The French Dispatch (2021) movie poster The French Dispatch

Theatrical Release: October 22, 2021

Running Time: 108 Minutes / Rating: R

Director: Wes Anderson

Writers: Wes Anderson (story & screenplay); Roman Coppola, Hugo Guinness, Jason Schwartzman (story)

Cast: Benicio del Toro (Moses Rosenthaler), Adrien Brody (Julian Cadazio), Tilda Swinton (J.K.L. Berensen), Léa Seydoux (Simone), Frances McDormand (Lucinda Krementz), Timothée Chalamet (Zeffirelli), Lyna Khoudri (Juliette), Jeffrey Wright (Roebuck Wright), Mathieu Amalric (The Commissaire), Stephen Park (Nescaffier), Bill Murray (Arthur Howitzer, Jr.), Owen Wilson (Herbsaint Sazerac), Bob Balaban (Uncle Nick), Henry Winkler (Uncle Joe), Lois Smith (Upshur "Maw" Clampette), Tony Revolori (Young Moses Rosenthaler), Larry Pine (Chief Magistrate), Christoph Waltz (Paul Duval), Rupert Friend (Drill-Sergeant), Liev Schreiber (Talk Show Host), Willem Dafoe (Albert "The Abacus"), Edward Norton (The Chauffeur), Saoirse Ronan (Showgirl #1), Jason Schwartzman (Hermès Jones), Fisher Stevens (Story Editor), Griffin Dunne (Legal Advisor), Wally Wolodarsky (Cheery Writer), Anjelica Huston (Narrator)

 

It is with a heavy heart that I must report that one of my favorite filmmakers of the turn of the millennium is no longer with us.
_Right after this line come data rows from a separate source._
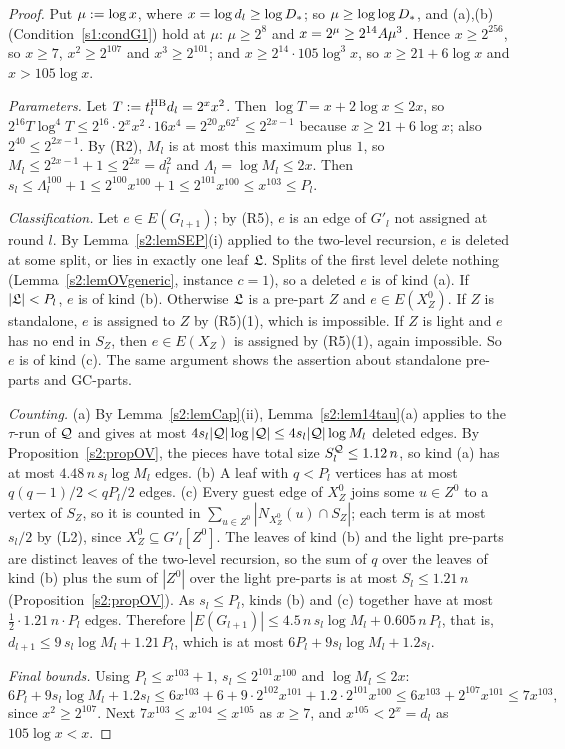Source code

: \begin{proof}
Put $\mu\defeq\log x$, where $x=\log d_l\ge\log\Dstar$; so $\mu\ge\log\log\Dstar$,
and (a),(b) (Condition~\ref{s1:condG1}) hold at $\mu$: $\mu\ge2^8$ and
$x=2^\mu\ge2^{14}\Aexp\mu^3$. Hence $x\ge2^{256}$, so $x\ge7$, $x^2\ge2^{107}$ and
$x^3\ge2^{101}$; and $x\ge2^{14}\cdot105\log^3x$, so $x\ge21+6\log x$ and
$x>105\log x$.

\emph{Parameters.} Let $T\defeq\tHB_ld_l=2^xx^2$. Then $\log T=x+2\log x\le2x$,
so $2^{16}T\log^4T\le2^{16}\cdot2^xx^2\cdot16x^4=2^{20}x^62^x\le2^{2x-1}$ because
$x\ge21+6\log x$; also $2^{40}\le2^{2x-1}$. By (R2), $M_l$ is at most this
maximum plus $1$, so $M_l\le2^{2x-1}+1\le2^{2x}=d_l^2$ and
$\Lambda_l=\log M_l\le2x$. Then $s_l\le\Lambda_l^{100}+1\le2^{100}x^{100}+1\le
2^{101}x^{100}\le x^{103}\le P_l$.

\emph{Classification.} Let $e\in E(G_{l+1})$; by (R5), $e$ is an edge of $G'_l$
not assigned at round $l$. By Lemma~\ref{s2:lemSEP}(i) applied to the two-level
recursion, $e$ is deleted at some split, or lies in exactly one leaf $\Leaf$.
Splits of the first level delete nothing (Lemma~\ref{s2:lemOVgeneric}, instance
$c=1$), so a deleted $e$ is of kind (a). If $|\Leaf|<P_l$, $e$ is of kind (b).
Otherwise $\Leaf$ is a pre-part $Z$ and $e\in E(X^0_Z)$. If $Z$ is standalone,
$e$ is assigned to $Z$ by (R5)(1), which is impossible. If $Z$ is light and $e$
has no end in $S_Z$, then $e\in E(X_Z)$ is assigned by (R5)(1), again
impossible. So $e$ is of kind (c). The same argument shows the assertion about
standalone pre-parts and GC-parts.

\emph{Counting.} (a) By Lemma~\ref{s2:lemCap}(ii), Lemma~\ref{s2:lem14tau}(a)
applies to the $\tau$-run of $\piece$ and gives at most
$4s_l|\piece|\log|\piece|\le4s_l|\piece|\log M_l$ deleted edges. By
Proposition~\ref{s2:propOV}, the pieces have total size
$S^{\piece}_l\le1.12\,n$, so kind (a) has at most $4.48\,n\,s_l\log M_l$ edges.
(b) A leaf with $q<P_l$ vertices has at most $q(q-1)/2<qP_l/2$ edges.
(c) Every guest edge of $X^0_Z$ joins some $u\in Z^0$ to a vertex of $S_Z$, so
it is counted in $\sum_{u\in Z^0}|N_{X^0_Z}(u)\cap S_Z|$; each term is at most
$s_l/2$ by (L2), since $X^0_Z\subseteq G'_l[Z^0]$. The leaves of kind (b) and
the light pre-parts are distinct leaves of the two-level recursion, so the sum
of $q$ over the leaves of kind (b) plus the sum of $|Z^0|$ over the light
pre-parts is at most $S_l\le1.21\,n$ (Proposition~\ref{s2:propOV}). As
$s_l\le P_l$, kinds (b) and (c) together have at most
$\frac12\cdot1.21\,n\cdot P_l$ edges. Therefore
$|E(G_{l+1})|\le4.5\,n\,s_l\log M_l+0.605\,n\,P_l$, that is,
$d_{l+1}\le9\,s_l\log M_l+1.21\,P_l$, which is at most
$6P_l+9s_l\log M_l+1.2s_l$.

\emph{Final bounds.} Using $P_l\le x^{103}+1$, $s_l\le2^{101}x^{100}$ and
$\log M_l\le2x$:
\[
6P_l+9s_l\log M_l+1.2s_l\le6x^{103}+6+9\cdot2^{102}x^{101}+1.2\cdot2^{101}x^{100}
\le6x^{103}+2^{107}x^{101}\le7x^{103},
\]
since $x^2\ge2^{107}$. Next $7x^{103}\le x^{104}\le x^{105}$ as $x\ge7$, and
$x^{105}<2^x=d_l$ as $105\log x<x$.
\end{proof}

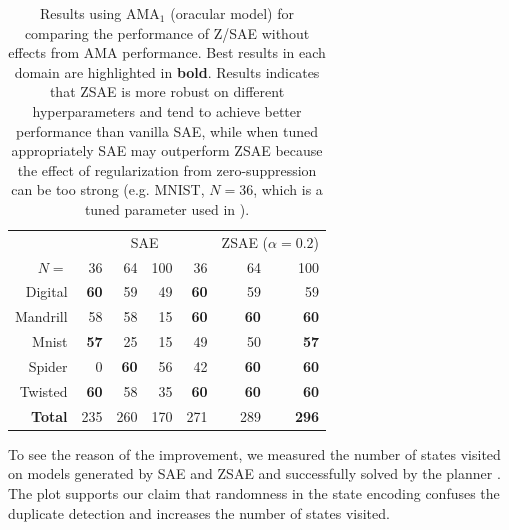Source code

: \begin{table}[htbp]
\centering
{}
\begin{tabular}{|r|rrr|rrr|}
 & \multicolumn{4}{c|}{SAE} & \multicolumn{4}{c|}{ZSAE ($\alpha=0.2$)} \\ 
$N=$           & {36}        & {64}        & {100} & {36}        & {64}        & {100}        \\ \hline
Digital        & \textbf{60} & 59          & 49    & \textbf{60} & 59          & 59           \\
Mandrill       & 58          & 58          & 15    & \textbf{60} & \textbf{60} & \textbf{60}  \\
Mnist          & \textbf{57} & 25          & 15    & 49          & 50          & \textbf{57}  \\
Spider         & 0           & \textbf{60} & 56    & 42          & \textbf{60} & \textbf{60}  \\
Twisted        & \textbf{60} & 58          & 35    & \textbf{60} & \textbf{60} & \textbf{60}  \\
\textbf{Total} & {235}       & {260}       & {170} & {271}       & {289}       & \textbf{296} \\
\end{tabular}
\caption{Results using AMA$_1$ (oracular model) for comparing the performance of Z/SAE without effects from AMA performance.
Best results in each domain are highlighted in \textbf{bold}.
Results indicates that ZSAE is more robust on different hyperparameters and tend to achieve better performance than vanilla SAE,
while when tuned appropriately SAE may outperform ZSAE because the effect of regularization from zero-suppression can be too strong
(e.g. MNIST, $N=36$, which is a tuned parameter used in \cite{Asai2018}).
}
\label{tab:ama1}
\end{table}

To see the reason of the improvement, we measured the number of states
visited on models generated by SAE and ZSAE and successfully solved by
the planner . The plot supports our claim that
randomness in the state encoding confuses the duplicate detection and
increases the number of states visited.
No, writer-director Wes Anderson is not dead. In fact, Anderson’s previous live-action film, 2014’s The Grand Budapest Hotel, brought him the most recognition and biggest audience of his 25-year career to date.
But the Anderson who wrote and directed Budapest and his latest effort, The French Dispatch, bears virtually no resemblance to the witty auteur who gave us Bottle Rocket, Rushmore, and The Royal Tenenbaums in his late twenties and early thirties.
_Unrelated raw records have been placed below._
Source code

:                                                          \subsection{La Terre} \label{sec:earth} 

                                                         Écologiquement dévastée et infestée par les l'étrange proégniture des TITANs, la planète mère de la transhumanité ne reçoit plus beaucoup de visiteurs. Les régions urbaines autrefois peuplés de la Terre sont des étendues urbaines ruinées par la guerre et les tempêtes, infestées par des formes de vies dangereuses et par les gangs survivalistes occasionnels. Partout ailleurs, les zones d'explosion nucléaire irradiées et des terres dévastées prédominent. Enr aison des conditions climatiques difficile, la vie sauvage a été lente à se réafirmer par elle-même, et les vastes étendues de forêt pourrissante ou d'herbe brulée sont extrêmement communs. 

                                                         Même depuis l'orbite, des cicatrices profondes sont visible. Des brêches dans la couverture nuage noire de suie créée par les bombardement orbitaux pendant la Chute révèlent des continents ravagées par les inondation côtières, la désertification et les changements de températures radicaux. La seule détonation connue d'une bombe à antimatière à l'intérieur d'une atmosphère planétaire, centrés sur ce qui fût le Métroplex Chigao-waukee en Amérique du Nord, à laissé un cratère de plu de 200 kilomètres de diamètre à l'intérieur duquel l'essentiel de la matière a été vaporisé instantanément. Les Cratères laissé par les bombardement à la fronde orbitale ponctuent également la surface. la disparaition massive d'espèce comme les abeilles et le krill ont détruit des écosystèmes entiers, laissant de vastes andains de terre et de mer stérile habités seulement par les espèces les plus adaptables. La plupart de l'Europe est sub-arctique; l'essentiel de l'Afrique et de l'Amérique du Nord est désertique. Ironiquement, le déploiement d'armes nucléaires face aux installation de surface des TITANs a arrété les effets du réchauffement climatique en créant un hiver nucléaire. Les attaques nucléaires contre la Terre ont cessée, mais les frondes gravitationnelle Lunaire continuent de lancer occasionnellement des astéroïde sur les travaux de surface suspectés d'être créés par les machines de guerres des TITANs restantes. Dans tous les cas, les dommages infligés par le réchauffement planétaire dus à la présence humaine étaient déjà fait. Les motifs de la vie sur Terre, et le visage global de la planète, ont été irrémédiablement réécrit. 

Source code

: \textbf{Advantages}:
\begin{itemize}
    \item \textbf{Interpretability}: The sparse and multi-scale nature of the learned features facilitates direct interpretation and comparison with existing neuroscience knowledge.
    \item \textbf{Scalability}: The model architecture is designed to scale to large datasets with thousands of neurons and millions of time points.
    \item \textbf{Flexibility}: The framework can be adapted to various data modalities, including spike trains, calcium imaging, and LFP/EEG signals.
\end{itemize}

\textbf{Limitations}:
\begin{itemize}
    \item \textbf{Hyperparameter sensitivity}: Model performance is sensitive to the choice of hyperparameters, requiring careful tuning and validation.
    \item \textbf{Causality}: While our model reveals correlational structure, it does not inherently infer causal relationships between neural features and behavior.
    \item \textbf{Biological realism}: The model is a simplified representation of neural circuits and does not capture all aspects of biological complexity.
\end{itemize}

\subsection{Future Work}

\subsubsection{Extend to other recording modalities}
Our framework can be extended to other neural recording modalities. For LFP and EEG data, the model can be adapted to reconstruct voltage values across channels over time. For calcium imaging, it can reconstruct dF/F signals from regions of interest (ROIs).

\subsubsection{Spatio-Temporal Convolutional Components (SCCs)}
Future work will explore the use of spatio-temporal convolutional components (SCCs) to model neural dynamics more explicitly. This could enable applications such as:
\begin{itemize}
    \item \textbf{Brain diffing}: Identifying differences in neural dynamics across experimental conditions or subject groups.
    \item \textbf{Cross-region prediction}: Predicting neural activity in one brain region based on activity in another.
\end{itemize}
That Anderson, the bespectacled Texan who was a close friend and collaborator to brothers Owen and Luke Wilson, had an abundance of passion and talent and was able to channel them into funny/sad tales of flawed Americans from various walks of life. They were striking and quotable and better on every repeat viewing. They also were modest performers commercially, barely playing in other parts of the world no matter the star power assembled within, which had risen along with the Wilson brothers' profile. Those who knew Anderson’s work generally liked it and that included industry individuals with clout, like James L. Brooks (who produced Bottle Rocket), Martin Scorsese (who named Bottle Rocket one of the best films of the ‘90s in an episode of Roger Ebert’s show), and power producer Scott Rudin (who backed every Anderson film this century until his legacy of workplace abuse got him cancelled).
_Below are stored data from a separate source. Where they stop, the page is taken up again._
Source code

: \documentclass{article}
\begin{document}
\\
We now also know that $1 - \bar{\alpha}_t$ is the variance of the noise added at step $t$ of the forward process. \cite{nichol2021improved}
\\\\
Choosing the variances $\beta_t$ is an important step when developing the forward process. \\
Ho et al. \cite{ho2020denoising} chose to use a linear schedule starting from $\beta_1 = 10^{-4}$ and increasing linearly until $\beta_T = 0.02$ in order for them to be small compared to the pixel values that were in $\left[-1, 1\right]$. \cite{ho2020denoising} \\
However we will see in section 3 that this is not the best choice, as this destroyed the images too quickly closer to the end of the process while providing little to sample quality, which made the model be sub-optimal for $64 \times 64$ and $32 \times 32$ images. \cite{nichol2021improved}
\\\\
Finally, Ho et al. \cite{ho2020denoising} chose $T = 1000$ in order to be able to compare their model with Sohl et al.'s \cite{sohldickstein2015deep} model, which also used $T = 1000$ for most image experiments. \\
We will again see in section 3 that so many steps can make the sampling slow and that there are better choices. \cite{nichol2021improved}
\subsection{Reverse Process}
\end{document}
By the early 2000s, Anderson could have mixed things up and taken a for-hire gig. His distinctive flair could have injected welcome flavor into any number of commercial pictures. But instead the filmmaker kept doing things his own way, even after moving from Disney’s waning Touchstone Pictures arm to Fox Searchlight amidst declining returns. And without compromising or aiming for mass appeal, Anderson came upon some inexplicable success on 2012’s Moonrise Kingdom, a breakout summer indie and Best Original Screenplay Oscar nominee.

Production design and cinematography, two facets low on the list of concerns for Anderson’s earliest effort, have grown clearly and considerably in interest to him. Grand Budapest Hotel was nothing if not a feast visually and its assortment of candy-colored styles earned it a quartet of technical Academy Awards while it also competed for some of the highest regarded Oscars around. While Anderson has always struck one as someone who prioritized his own tastes and interests above those of the masses, he seems aware and appreciative of Budapest’s widespread popularity, which is probably why The French Dispatch doubles down on the twee aesthetic that remains the exclusive domain of its maker.

Bill Murray plays Arthur Howitzer, Jr., the founder and editor of "The French Dispatch", seen here offering feedback to writer Roebuck Wright (Jeffrey Wright). Benicio del Toro has the biggest role of the film as the convict/artist Moses Rosenthaler.

Dispatch takes its name from a France-based weekly newspaper operated on behalf of a publisher in Liberty, Kansas and the film is presented like an issue, specifically the final issue to be run in 1975 upon the sudden death of the paper’s editor (Bill Murray), whose obituary bookends what is essentially an anthology film. Murray, who has been seen or heard in every Anderson film since 1998, gets a few good lines, but so vast and still expanding is the Anderson troupe that he and most others must settle for a scarcity of screentime. A second prologue of sorts follows Owen Wilson on a bike to give us an amusing tour of Ennui, the fictional city where our film takes place.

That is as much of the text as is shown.